→ **Excerpted records**
========================================================================
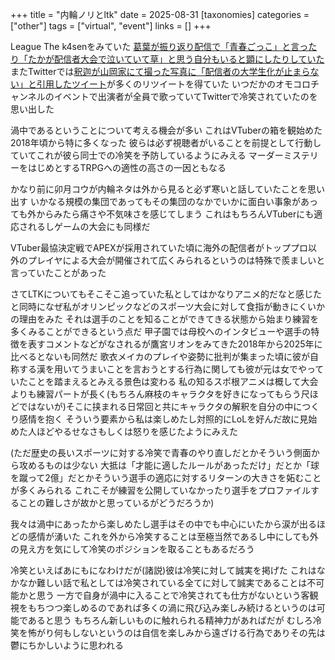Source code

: +++
title = "内輪ノリとltk"
date = 2025-08-31
[taxonomies]
categories = ["other"]
tags = ["virtual", "event"]
links = []
+++

League The k4senをみていた
[葛葉が振り返り配信で「青春ごっこ」と言ったり「たかが配信者大会で泣いていて草」と思う自分もいると顕にしたりしていた](https://www.youtube.com/live/-xrfsPqvEaI?si=4qOM8hXUK4FEOZ4P)
またTwitterでは[釈迦が山岡家にて撮った写真に「配信者の大学生化が止まらない」と引用したツイート](https://x.com/worldpeace6478/status/1960399087926415605 )が多くのリツイートを得ていた
いつだかのオモコロチャンネルのイベントで出演者が全員で歌っていてTwitterで冷笑されていたのを思い出した

渦中であるということについて考える機会が多い
これはVTuberの箱を観始めた2018年頃から特に多くなった
彼らは必ず視聴者がいることを前提として行動していてこれが彼ら同士での冷笑を予防しているようにみえる
マーダーミステリーをはじめとするTRPGへの適性の高さの一因ともなる

かなり前に卯月コウが内輪ネタは外から見ると必ず寒いと話していたことを思い出す
いかなる規模の集団であってもその集団のなかでいかに面白い事象があっても外からみたら痛さや不気味さを感じてしまう
これはもちろんVTuberにも適応されるしゲームの大会にも同様だ

VTuber最協決定戦でAPEXが採用されていた頃に海外の配信者がトッププロ以外のプレイヤによる大会が開催されて広くみられるというのは特殊で羨ましいと言っていたことがあった

さてLTKについてもそこそこ追っていた私としてはかなりアニメ的だなと感じたと同時になぜ私がオリンピックなどのスポーツ大会に対して食指が動きにくいかの理由をみた
それは選手のことを知ることができてきる状態から始まり練習を多くみることができるという点だ
甲子園では母校へのインタビューや選手の特徴を表すコメントなどがなされるが鷹宮リオンをみてきた2018年から2025年に比べるとないも同然だ
歌衣メイカのプレイや姿勢に批判が集まった頃に彼が自称する漢を用いてうまいことを言おうとする行為に関しても彼が元は女でやっていたことを踏まえるとみえる景色は変わる
私の知るスポ根アニメは概して大会よりも練習パートが長く(もちろん麻枝のキャラクタを好きになってもらう尺ほどではないが)そこに挟まれる日常回と共にキャラクタの解釈を自分の中につくり感情を抱く
そういう要素から私は楽しめたし対照的にLoLを好んだ故に見始めた人ほどやるせなさもしくは怒りを感じたようにみえた

(ただ歴史の長いスポーツに対する冷笑で青春のやり直しだとかそういう側面から攻めるものは少ない
大抵は「才能に適したルールがあっただけ」だとか「球を蹴って2億」だとかそういう選手の適応に対するリターンの大きさを妬むことが多くみられる
これこそが練習を公開していなかったり選手をプロファイルすることの難しさが故かと思っているがどうだろうか)

我々は渦中にあったから楽しめたし選手はその中でも中心にいたから涙が出るほどの感情が湧いた
これを外から冷笑することは至極当然であるし中にしても外の見え方を気にして冷笑のポジションを取ることもあるだろう

冷笑といえばあにもになわけだが(諸説)彼は冷笑に対して誠実を掲げた
これはなかなか難しい話で私としては冷笑されている全てに対して誠実であることは不可能かと思う
一方で自身が渦中に入ることで冷笑されても仕方がないという客観視をもちつつ楽しめるのであれば多くの渦に飛び込み楽しみ続けるというのは可能であると思う
もちろん新しいものに触れられる精神力があればだが
むしろ冷笑を怖がり何もしないというのは自信を楽しみから遠ざける行為でありその先は鬱にちかしいように思われる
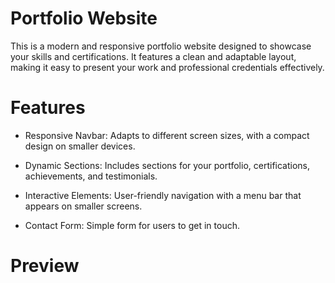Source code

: 
# Portfolio Website

<p>This is a modern and responsive portfolio website designed to showcase your skills and certifications. It features a clean and adaptable layout, making it easy to present your work and professional credentials effectively.</p>

<h1>Features</h1>

<list>

- Responsive Navbar: Adapts to different screen sizes, with a compact design on smaller devices.

- Dynamic Sections: Includes sections for your portfolio, certifications, achievements, and testimonials.

- Interactive Elements: User-friendly navigation with a menu bar that appears on smaller screens.

- Contact Form: Simple form for users to get in touch.

  
</list>

<h1>Preview</h1>




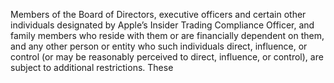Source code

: Members of the Board of Directors, executive officers and certain other individuals designated by
Apple’s Insider Trading Compliance Officer, and family members who reside with them or are financially
dependent on them, and any other person or entity who such individuals direct, influence, or control (or
may be reasonably perceived to direct, influence, or control), are subject to additional restrictions. These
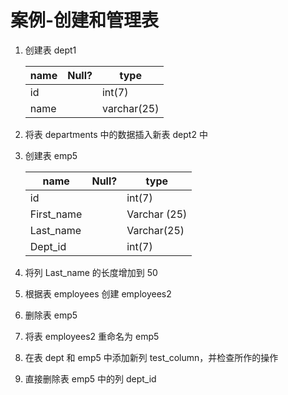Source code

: # 案例-创建和管理表

1. 创建表 dept1

   | name | Null? | type        |
   | ---- | ----- | ----------- |
   | id   |       | int(7)      |
   | name |       | varchar(25) |

2. 将表 departments 中的数据插入新表 dept2 中

3. 创建表 emp5

   | name       | Null? | type         |
   | ---------- | ----- | ------------ |
   | id         |       | int(7)       |
   | First_name |       | Varchar (25) |
   | Last_name  |       | Varchar(25)  |
   | Dept_id    |       | int(7)       |

4. 将列 Last_name 的长度增加到 50

5. 根据表 employees 创建 employees2

6. 删除表 emp5

7. 将表 employees2 重命名为 emp5 

8. 在表 dept 和 emp5 中添加新列 test_column，并检查所作的操作

9. 直接删除表 emp5 中的列 dept_id

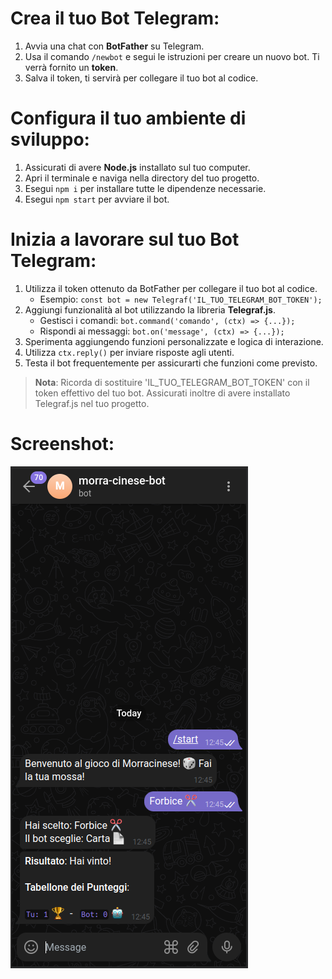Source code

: # Crea il tuo Bot Telegram:

1. Avvia una chat con **BotFather** su Telegram.
2. Usa il comando `/newbot` e segui le istruzioni per creare un nuovo bot. Ti verrà fornito un **token**.
3. Salva il token, ti servirà per collegare il tuo bot al codice.

# Configura il tuo ambiente di sviluppo:

1. Assicurati di avere **Node.js** installato sul tuo computer.
2. Apri il terminale e naviga nella directory del tuo progetto.
3. Esegui `npm i` per installare tutte le dipendenze necessarie.
4. Esegui `npm start` per avviare il bot.

# Inizia a lavorare sul tuo Bot Telegram:

1. Utilizza il token ottenuto da BotFather per collegare il tuo bot al codice.
   - Esempio: `const bot = new Telegraf('IL_TUO_TELEGRAM_BOT_TOKEN');`
2. Aggiungi funzionalità al bot utilizzando la libreria **Telegraf.js**.
   - Gestisci i comandi: `bot.command('comando', (ctx) => {...});`
   - Rispondi ai messaggi: `bot.on('message', (ctx) => {...});`
3. Sperimenta aggiungendo funzioni personalizzate e logica di interazione.
4. Utilizza `ctx.reply()` per inviare risposte agli utenti.
5. Testa il bot frequentemente per assicurarti che funzioni come previsto.

> **Nota**: Ricorda di sostituire 'IL_TUO_TELEGRAM_BOT_TOKEN' con il token effettivo del tuo bot. Assicurati inoltre di avere installato Telegraf.js nel tuo progetto.

# Screenshot:

![Immagine Esempio](example.png)
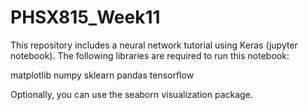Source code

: # PHSX815_Week11

This repository includes a neural network tutorial using Keras (jupyter notebook). The following libraries are required to run this notebook:

matplotlib
numpy
sklearn
pandas
tensorflow

Optionally, you can use the seaborn visualization package.
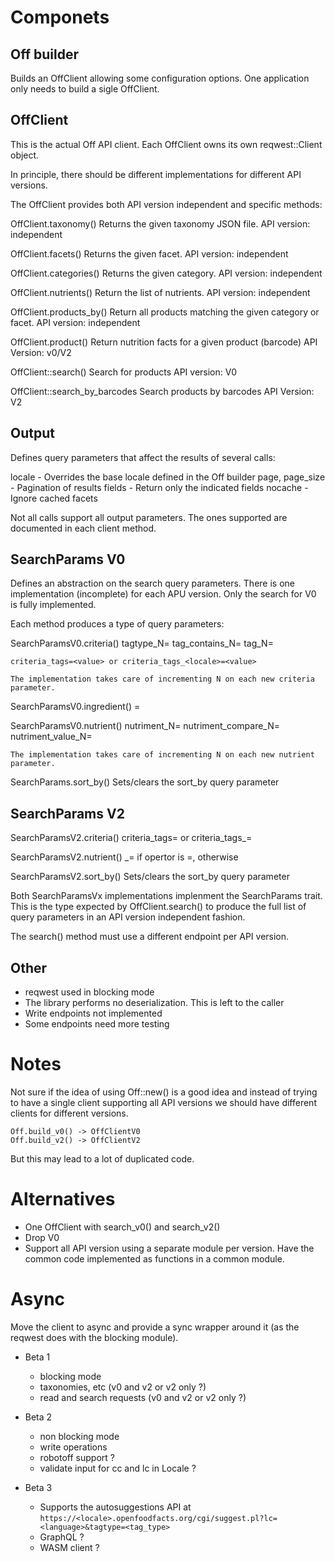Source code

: # Componets

## Off builder

Builds an OffClient allowing some configuration options.
One application only needs to build a sigle OffClient.

## OffClient

This is the actual Off API client. Each OffClient owns
its own reqwest::Client object.

In principle, there should be different implementations
for different API versions.

The OffClient provides both API version independent and 
specific methods:

OffClient.taxonomy()
    Returns the given taxonomy JSON file.
    API version: independent

OffClient.facets()
    Returns the given facet.
    API version: independent

OffClient.categories()
    Returns the given category.
    API version: independent

OffClient.nutrients()
    Return the list of nutrients.
    API version: independent

OffClient.products_by()
    Return all products matching the given category or facet.
    API version: independent

OffClient.product()
    Return nutrition facts for a given product (barcode)
    API Version: v0/V2

OffClient::search()
    Search for products
    API version: V0

OffClient::search_by_barcodes
    Search products by barcodes
    API Version: V2

## Output

Defines query parameters that affect the results of several calls:

locale - Overrides the base locale defined in the Off builder
page, page_size - Pagination of results
fields - Return only the indicated fields
nocache - Ignore cached facets

Not all calls support all output parameters. The ones supported are
documented in each client method.

## SearchParams V0

Defines an abstraction on the search query parameters. There is one
implementation (incomplete) for each APU version. Only the search for
V0 is fully implemented.

Each method produces a type of query parameters:

SearchParamsV0.criteria()
    tagtype_N=<criteria>
    tag_contains_N=<op>
    tag_N=<value>
 
    criteria_tags=<value> or criteria_tags_<locale>=<value>

    The implementation takes care of incrementing N on each new criteria parameter. 

SearchParamsV0.ingredient()
    <ingredient>=<value>
 

SearchParamsV0.nutrient()
    nutriment_N=<nutriment>
    nutriment_compare_N=<op>
    nutriment_value_N=<quantity>

    The implementation takes care of incrementing N on each new nutrient parameter. 

SearchParams.sort_by()
    Sets/clears the sort_by query parameter

## SearchParams V2

SearchParamsV2.criteria()
    criteria_tags=<value> or criteria_tags_<locale>=<value>

SearchParamsV2.nutrient()
    <nutrient>_<unit>=<value> if opertor is =, otherwise 

SearchParamsV2.sort_by()
    Sets/clears the sort_by query parameter

Both SearchParamsVx implementations implenment the SearchParams trait. This is the
type expected by OffClient.search() to produce the full list of query parameters
in an API version independent fashion.

The search() method must use a different endpoint per API version.

## Other

* reqwest used in blocking mode
* The library performs no deserialization. This is left to the caller
* Write endpoints not implemented
* Some endpoints need more testing

# Notes

Not sure if the idea of using Off::new(<api version>) is a good idea and instead
of trying to have a single client supporting all API versions we should have
different clients for different versions.

    Off.build_v0() -> OffClientV0
    Off.build_v2() -> OffClientV2

But this may lead to a lot of duplicated code.

# Alternatives

* One OffClient with search_v0() and search_v2()
* Drop V0
* Support all API version using a separate module per version. Have the common code
  implemented as functions in a common module.

# Async

Move the client to async and provide a sync wrapper around it (as the reqwest does with
the blocking module). 


* Beta 1
    - blocking mode
    - taxonomies, etc (v0 and v2 or v2 only ?)
    - read and search requests (v0 and v2 or v2 only ?)

* Beta 2
    - non blocking mode
    - write operations
    - robotoff support ?
    - validate input for cc and lc in Locale ?

* Beta 3
    - Supports the autosuggestions API at
      `https://<locale>.openfoodfacts.org/cgi/suggest.pl?lc=<language>&tagtype=<tag_type>`
    - GraphQL ?
    - WASM client ?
========================================================================
Output, line for line and exactly, the records above from their first line through the one with "[葛葉が振り返り配信で「青春", both ends included, but no pictures.

Source code

: +++
title = "内輪ノリとltk"
date = 2025-08-31
[taxonomies]
categories = ["other"]
tags = ["virtual", "event"]
links = []
+++

League The k4senをみていた
[葛葉が振り返り配信で「青春ごっこ」と言ったり「たかが配信者大会で泣いていて草」と思う自分もいると顕にしたりしていた](https://www.youtube.com/live/-xrfsPqvEaI?si=4qOM8hXUK4FEOZ4P)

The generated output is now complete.